**Task item**
Retype the lines from the first one in the records down to the line containing "const [title, setTitle]", counting both, and leave out any pictures.

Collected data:
════════════════
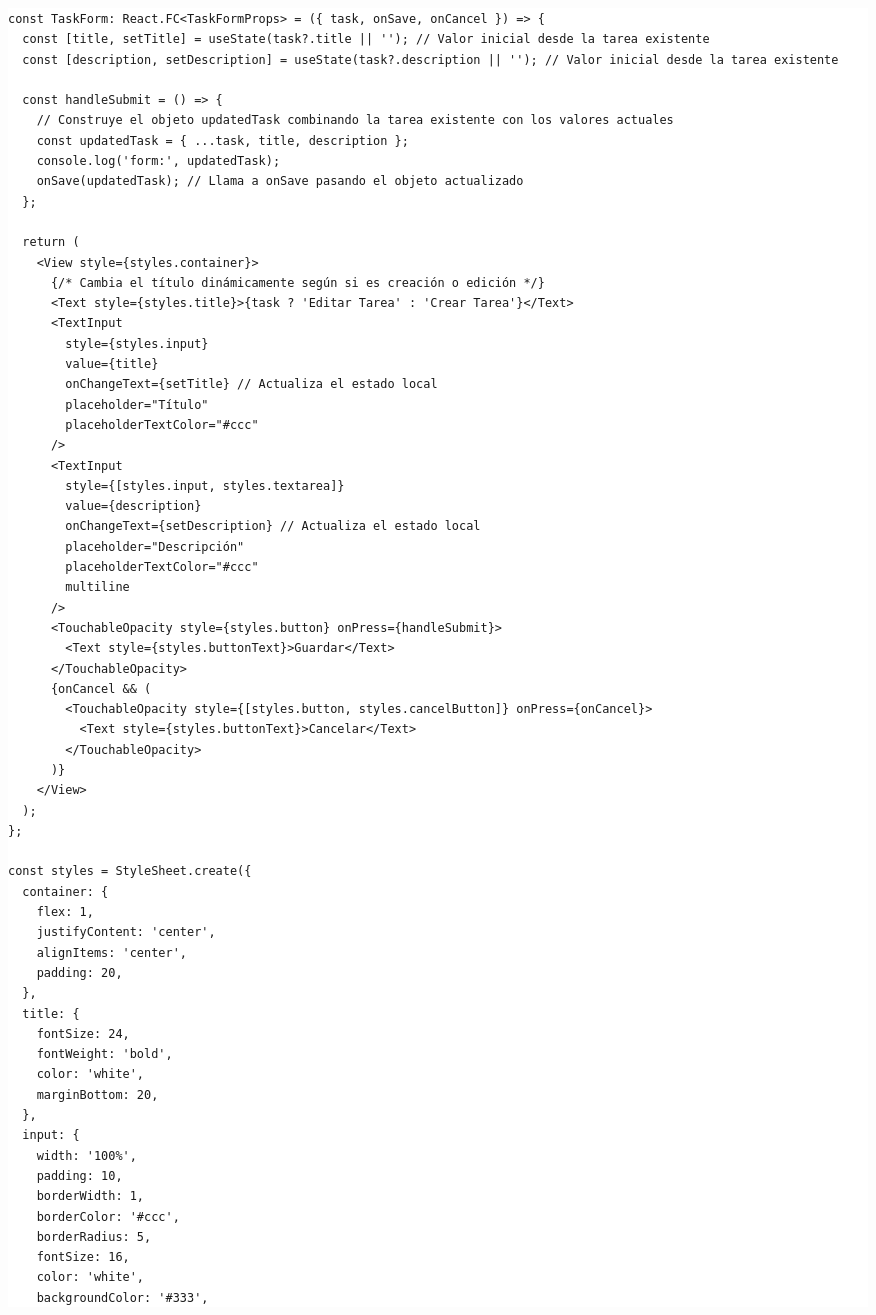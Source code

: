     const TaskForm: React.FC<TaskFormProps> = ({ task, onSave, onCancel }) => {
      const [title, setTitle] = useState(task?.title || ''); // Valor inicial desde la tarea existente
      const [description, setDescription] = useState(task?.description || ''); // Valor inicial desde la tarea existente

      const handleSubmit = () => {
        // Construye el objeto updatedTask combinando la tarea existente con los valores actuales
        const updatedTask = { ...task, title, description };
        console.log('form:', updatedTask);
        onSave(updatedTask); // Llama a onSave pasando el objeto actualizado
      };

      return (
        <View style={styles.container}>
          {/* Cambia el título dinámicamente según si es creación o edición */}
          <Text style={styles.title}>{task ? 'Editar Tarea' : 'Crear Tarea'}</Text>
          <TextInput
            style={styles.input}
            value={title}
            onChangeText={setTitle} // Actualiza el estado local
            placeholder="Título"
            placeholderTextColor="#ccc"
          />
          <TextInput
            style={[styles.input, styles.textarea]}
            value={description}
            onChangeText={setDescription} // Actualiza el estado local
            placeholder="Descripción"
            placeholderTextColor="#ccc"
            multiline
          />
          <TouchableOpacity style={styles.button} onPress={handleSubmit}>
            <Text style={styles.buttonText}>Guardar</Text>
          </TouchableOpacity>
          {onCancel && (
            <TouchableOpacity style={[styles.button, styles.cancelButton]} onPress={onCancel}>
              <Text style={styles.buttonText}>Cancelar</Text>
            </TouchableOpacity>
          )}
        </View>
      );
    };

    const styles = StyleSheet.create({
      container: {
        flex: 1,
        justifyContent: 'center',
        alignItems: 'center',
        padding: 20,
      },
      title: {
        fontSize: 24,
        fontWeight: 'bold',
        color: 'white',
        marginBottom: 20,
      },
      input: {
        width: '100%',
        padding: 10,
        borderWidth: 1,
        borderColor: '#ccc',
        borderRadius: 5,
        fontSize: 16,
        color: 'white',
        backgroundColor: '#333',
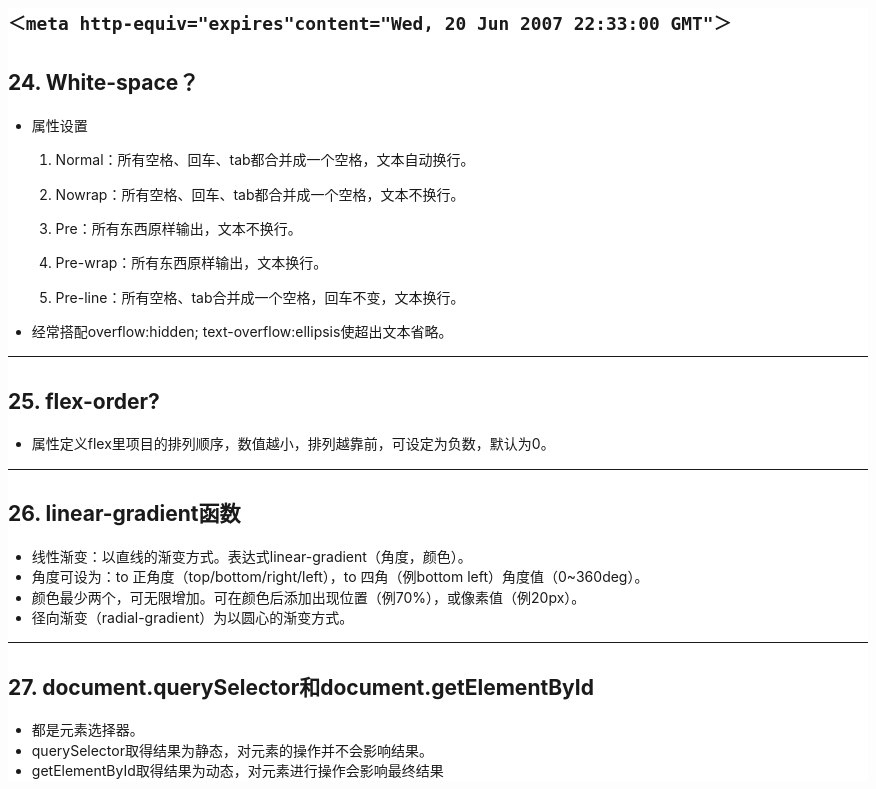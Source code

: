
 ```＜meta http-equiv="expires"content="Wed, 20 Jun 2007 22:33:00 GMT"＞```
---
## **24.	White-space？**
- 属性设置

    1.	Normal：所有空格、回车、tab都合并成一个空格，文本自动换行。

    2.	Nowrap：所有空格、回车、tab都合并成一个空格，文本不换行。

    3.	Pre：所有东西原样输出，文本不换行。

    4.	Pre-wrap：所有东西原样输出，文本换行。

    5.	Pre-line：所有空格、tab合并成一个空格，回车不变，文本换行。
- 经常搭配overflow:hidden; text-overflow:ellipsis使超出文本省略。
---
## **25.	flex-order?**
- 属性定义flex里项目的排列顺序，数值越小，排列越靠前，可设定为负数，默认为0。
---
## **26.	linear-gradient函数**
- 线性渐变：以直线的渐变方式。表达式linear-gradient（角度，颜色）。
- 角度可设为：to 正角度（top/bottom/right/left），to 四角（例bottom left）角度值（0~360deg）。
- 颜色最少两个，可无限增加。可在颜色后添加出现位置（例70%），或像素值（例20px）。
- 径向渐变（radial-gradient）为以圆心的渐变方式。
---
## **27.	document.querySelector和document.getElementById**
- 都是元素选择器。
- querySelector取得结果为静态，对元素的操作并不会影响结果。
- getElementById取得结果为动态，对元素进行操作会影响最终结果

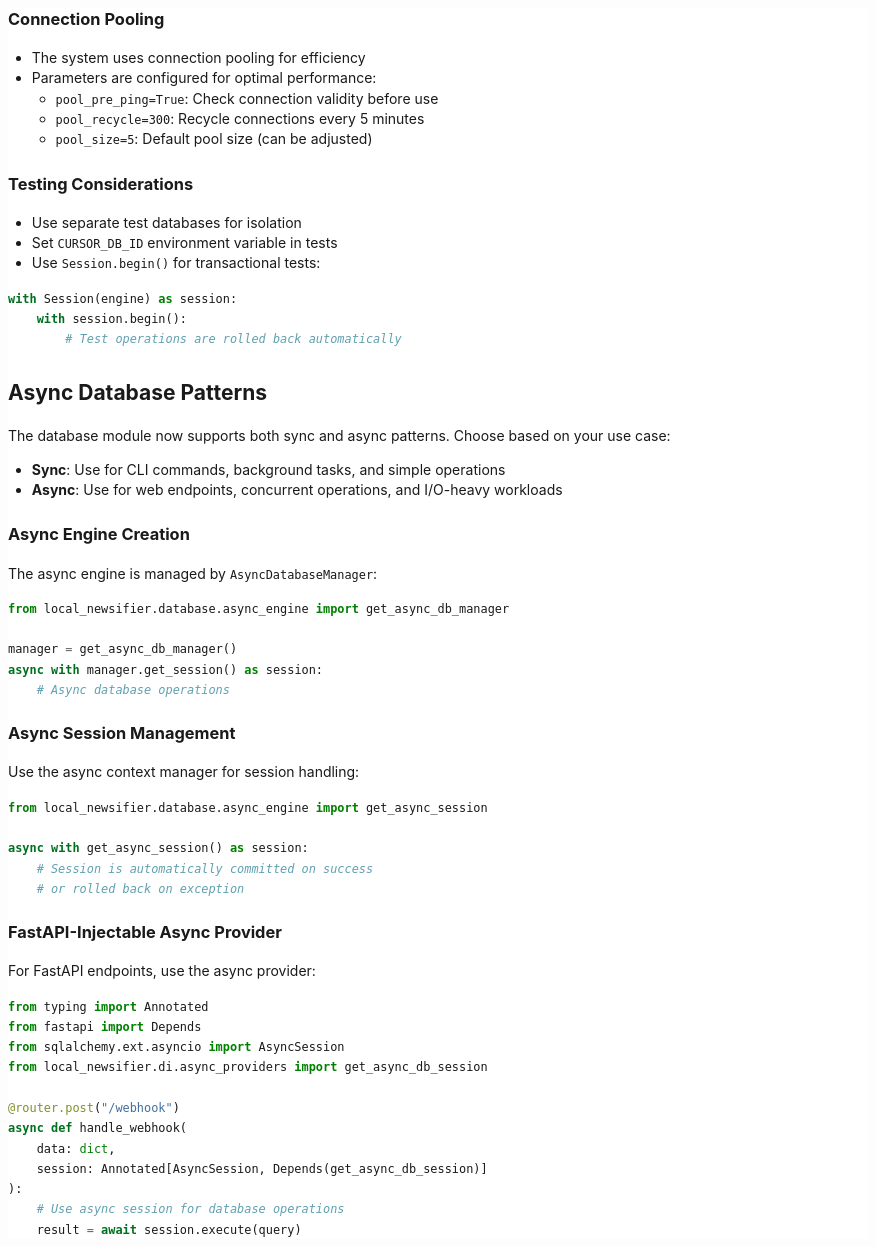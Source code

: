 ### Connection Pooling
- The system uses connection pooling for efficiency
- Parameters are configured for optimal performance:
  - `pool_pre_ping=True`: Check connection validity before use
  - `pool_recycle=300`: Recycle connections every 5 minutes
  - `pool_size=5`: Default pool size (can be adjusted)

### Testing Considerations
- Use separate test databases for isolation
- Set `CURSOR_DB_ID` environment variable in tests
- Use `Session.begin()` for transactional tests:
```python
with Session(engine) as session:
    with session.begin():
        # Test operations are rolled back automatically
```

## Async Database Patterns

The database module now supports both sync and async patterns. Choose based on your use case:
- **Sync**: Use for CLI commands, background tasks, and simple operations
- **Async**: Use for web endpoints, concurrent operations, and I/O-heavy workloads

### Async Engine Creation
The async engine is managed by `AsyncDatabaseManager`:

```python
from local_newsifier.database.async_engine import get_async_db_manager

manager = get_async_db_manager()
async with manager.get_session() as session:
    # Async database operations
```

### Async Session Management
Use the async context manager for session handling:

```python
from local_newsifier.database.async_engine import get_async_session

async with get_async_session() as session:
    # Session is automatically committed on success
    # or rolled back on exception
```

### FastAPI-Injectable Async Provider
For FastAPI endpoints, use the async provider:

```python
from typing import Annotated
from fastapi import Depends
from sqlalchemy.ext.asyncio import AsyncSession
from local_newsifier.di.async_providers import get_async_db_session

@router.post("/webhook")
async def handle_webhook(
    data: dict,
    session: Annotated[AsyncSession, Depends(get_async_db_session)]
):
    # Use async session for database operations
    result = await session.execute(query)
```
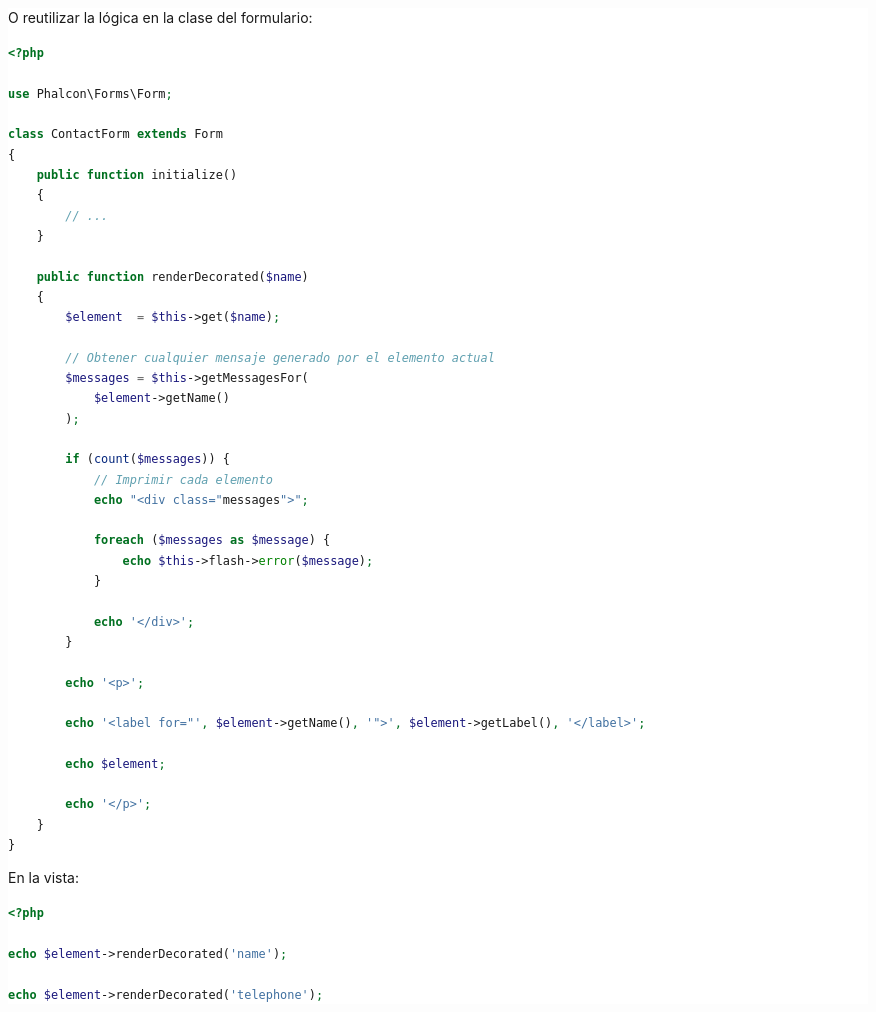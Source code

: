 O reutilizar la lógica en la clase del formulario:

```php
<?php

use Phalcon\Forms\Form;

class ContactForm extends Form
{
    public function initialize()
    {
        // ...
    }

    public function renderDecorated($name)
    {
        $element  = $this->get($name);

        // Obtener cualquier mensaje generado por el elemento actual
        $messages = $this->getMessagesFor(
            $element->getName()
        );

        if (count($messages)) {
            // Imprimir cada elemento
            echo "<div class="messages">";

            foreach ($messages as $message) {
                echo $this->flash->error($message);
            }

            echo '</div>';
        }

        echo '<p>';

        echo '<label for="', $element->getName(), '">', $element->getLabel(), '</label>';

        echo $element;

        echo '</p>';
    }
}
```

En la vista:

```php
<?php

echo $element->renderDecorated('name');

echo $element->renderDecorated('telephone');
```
════════════════
**Task result**
Source code

:     const TaskForm: React.FC<TaskFormProps> = ({ task, onSave, onCancel }) => {
      const [title, setTitle] = useState(task?.title || ''); // Valor inicial desde la tarea existente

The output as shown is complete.